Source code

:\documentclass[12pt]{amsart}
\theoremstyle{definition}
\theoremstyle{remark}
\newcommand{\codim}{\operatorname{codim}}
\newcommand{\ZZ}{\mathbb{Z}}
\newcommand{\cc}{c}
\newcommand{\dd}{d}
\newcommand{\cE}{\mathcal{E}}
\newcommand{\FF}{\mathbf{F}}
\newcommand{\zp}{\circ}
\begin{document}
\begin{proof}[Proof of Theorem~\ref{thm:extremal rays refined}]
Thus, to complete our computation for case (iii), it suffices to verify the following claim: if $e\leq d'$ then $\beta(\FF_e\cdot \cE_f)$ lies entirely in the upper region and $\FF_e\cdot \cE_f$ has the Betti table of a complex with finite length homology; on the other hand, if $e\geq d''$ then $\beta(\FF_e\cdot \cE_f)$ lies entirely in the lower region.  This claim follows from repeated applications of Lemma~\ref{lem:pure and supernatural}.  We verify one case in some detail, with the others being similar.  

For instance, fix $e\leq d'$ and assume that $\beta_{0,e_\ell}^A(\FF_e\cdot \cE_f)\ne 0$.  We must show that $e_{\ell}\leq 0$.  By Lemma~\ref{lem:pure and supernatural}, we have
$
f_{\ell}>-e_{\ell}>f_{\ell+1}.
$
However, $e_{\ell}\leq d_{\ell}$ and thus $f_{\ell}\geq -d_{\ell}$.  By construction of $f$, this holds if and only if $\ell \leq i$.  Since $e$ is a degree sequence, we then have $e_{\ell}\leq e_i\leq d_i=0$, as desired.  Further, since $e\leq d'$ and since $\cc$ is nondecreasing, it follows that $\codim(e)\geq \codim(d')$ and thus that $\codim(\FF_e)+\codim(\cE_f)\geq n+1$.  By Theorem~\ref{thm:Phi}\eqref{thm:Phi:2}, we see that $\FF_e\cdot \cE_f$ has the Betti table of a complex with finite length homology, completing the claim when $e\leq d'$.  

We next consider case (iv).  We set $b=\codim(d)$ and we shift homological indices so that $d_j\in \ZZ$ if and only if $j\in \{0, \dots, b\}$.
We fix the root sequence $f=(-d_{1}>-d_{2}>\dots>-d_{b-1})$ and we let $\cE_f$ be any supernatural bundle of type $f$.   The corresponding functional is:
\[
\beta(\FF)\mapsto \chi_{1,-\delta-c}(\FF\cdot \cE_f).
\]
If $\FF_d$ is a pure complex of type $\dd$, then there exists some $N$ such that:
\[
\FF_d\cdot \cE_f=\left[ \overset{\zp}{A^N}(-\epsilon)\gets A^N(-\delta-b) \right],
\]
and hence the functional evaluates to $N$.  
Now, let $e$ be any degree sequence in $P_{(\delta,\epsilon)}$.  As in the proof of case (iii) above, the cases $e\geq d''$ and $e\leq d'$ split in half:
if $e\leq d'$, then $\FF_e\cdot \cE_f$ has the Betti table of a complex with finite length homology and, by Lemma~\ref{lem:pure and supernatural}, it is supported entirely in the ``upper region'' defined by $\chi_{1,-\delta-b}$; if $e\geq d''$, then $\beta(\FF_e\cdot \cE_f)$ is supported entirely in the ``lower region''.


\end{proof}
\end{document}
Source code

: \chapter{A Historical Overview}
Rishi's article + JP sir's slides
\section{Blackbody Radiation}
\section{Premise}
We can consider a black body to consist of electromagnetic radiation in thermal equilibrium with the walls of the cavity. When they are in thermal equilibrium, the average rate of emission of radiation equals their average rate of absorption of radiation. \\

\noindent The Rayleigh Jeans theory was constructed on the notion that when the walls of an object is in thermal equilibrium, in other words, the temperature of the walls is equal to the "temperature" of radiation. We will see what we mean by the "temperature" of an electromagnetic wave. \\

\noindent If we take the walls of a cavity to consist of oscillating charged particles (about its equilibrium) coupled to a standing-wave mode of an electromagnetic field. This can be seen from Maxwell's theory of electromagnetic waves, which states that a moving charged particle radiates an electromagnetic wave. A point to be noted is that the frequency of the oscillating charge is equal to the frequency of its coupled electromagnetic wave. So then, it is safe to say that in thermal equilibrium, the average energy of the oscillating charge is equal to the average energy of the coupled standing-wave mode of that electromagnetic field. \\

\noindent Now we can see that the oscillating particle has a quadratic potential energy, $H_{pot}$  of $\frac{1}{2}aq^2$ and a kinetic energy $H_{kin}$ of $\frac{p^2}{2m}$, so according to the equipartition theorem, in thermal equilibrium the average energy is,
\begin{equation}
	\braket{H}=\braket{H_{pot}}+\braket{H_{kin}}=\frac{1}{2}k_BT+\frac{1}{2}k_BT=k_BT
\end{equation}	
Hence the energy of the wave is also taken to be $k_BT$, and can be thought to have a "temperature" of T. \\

____________________

_Aim of the task_.
Restating every entry above word for word is the whole task.

_Exercise result_.
Source code

:\documentclass[12pt]{amsart}
\theoremstyle{definition}
\theoremstyle{remark}
\newcommand{\codim}{\operatorname{codim}}
\newcommand{\ZZ}{\mathbb{Z}}
\newcommand{\cc}{c}
\newcommand{\dd}{d}
\newcommand{\cE}{\mathcal{E}}
\newcommand{\FF}{\mathbf{F}}
\newcommand{\zp}{\circ}
\begin{document}
\begin{proof}[Proof of Theorem~\ref{thm:extremal rays refined}]
Thus, to complete our computation for case (iii), it suffices to verify the following claim: if $e\leq d'$ then $\beta(\FF_e\cdot \cE_f)$ lies entirely in the upper region and $\FF_e\cdot \cE_f$ has the Betti table of a complex with finite length homology; on the other hand, if $e\geq d''$ then $\beta(\FF_e\cdot \cE_f)$ lies entirely in the lower region.  This claim follows from repeated applications of Lemma~\ref{lem:pure and supernatural}.  We verify one case in some detail, with the others being similar.  

For instance, fix $e\leq d'$ and assume that $\beta_{0,e_\ell}^A(\FF_e\cdot \cE_f)\ne 0$.  We must show that $e_{\ell}\leq 0$.  By Lemma~\ref{lem:pure and supernatural}, we have
$
f_{\ell}>-e_{\ell}>f_{\ell+1}.
$
However, $e_{\ell}\leq d_{\ell}$ and thus $f_{\ell}\geq -d_{\ell}$.  By construction of $f$, this holds if and only if $\ell \leq i$.  Since $e$ is a degree sequence, we then have $e_{\ell}\leq e_i\leq d_i=0$, as desired.  Further, since $e\leq d'$ and since $\cc$ is nondecreasing, it follows that $\codim(e)\geq \codim(d')$ and thus that $\codim(\FF_e)+\codim(\cE_f)\geq n+1$.  By Theorem~\ref{thm:Phi}\eqref{thm:Phi:2}, we see that $\FF_e\cdot \cE_f$ has the Betti table of a complex with finite length homology, completing the claim when $e\leq d'$.  

We next consider case (iv).  We set $b=\codim(d)$ and we shift homological indices so that $d_j\in \ZZ$ if and only if $j\in \{0, \dots, b\}$.
We fix the root sequence $f=(-d_{1}>-d_{2}>\dots>-d_{b-1})$ and we let $\cE_f$ be any supernatural bundle of type $f$.   The corresponding functional is:
\[
\beta(\FF)\mapsto \chi_{1,-\delta-c}(\FF\cdot \cE_f).
\]
If $\FF_d$ is a pure complex of type $\dd$, then there exists some $N$ such that:
\[
\FF_d\cdot \cE_f=\left[ \overset{\zp}{A^N}(-\epsilon)\gets A^N(-\delta-b) \right],
\]
and hence the functional evaluates to $N$.  
Now, let $e$ be any degree sequence in $P_{(\delta,\epsilon)}$.  As in the proof of case (iii) above, the cases $e\geq d''$ and $e\leq d'$ split in half:
if $e\leq d'$, then $\FF_e\cdot \cE_f$ has the Betti table of a complex with finite length homology and, by Lemma~\ref{lem:pure and supernatural}, it is supported entirely in the ``upper region'' defined by $\chi_{1,-\delta-b}$; if $e\geq d''$, then $\beta(\FF_e\cdot \cE_f)$ is supported entirely in the ``lower region''.


\end{proof}
\end{document}
Source code

: \chapter{A Historical Overview}
Rishi's article + JP sir's slides
\section{Blackbody Radiation}
\section{Premise}
We can consider a black body to consist of electromagnetic radiation in thermal equilibrium with the walls of the cavity. When they are in thermal equilibrium, the average rate of emission of radiation equals their average rate of absorption of radiation. \\

\noindent The Rayleigh Jeans theory was constructed on the notion that when the walls of an object is in thermal equilibrium, in other words, the temperature of the walls is equal to the "temperature" of radiation. We will see what we mean by the "temperature" of an electromagnetic wave. \\

\noindent If we take the walls of a cavity to consist of oscillating charged particles (about its equilibrium) coupled to a standing-wave mode of an electromagnetic field. This can be seen from Maxwell's theory of electromagnetic waves, which states that a moving charged particle radiates an electromagnetic wave. A point to be noted is that the frequency of the oscillating charge is equal to the frequency of its coupled electromagnetic wave. So then, it is safe to say that in thermal equilibrium, the average energy of the oscillating charge is equal to the average energy of the coupled standing-wave mode of that electromagnetic field. \\

\noindent Now we can see that the oscillating particle has a quadratic potential energy, $H_{pot}$  of $\frac{1}{2}aq^2$ and a kinetic energy $H_{kin}$ of $\frac{p^2}{2m}$, so according to the equipartition theorem, in thermal equilibrium the average energy is,
\begin{equation}
	\braket{H}=\braket{H_{pot}}+\braket{H_{kin}}=\frac{1}{2}k_BT+\frac{1}{2}k_BT=k_BT
\end{equation}	
Hence the energy of the wave is also taken to be $k_BT$, and can be thought to have a "temperature" of T. \\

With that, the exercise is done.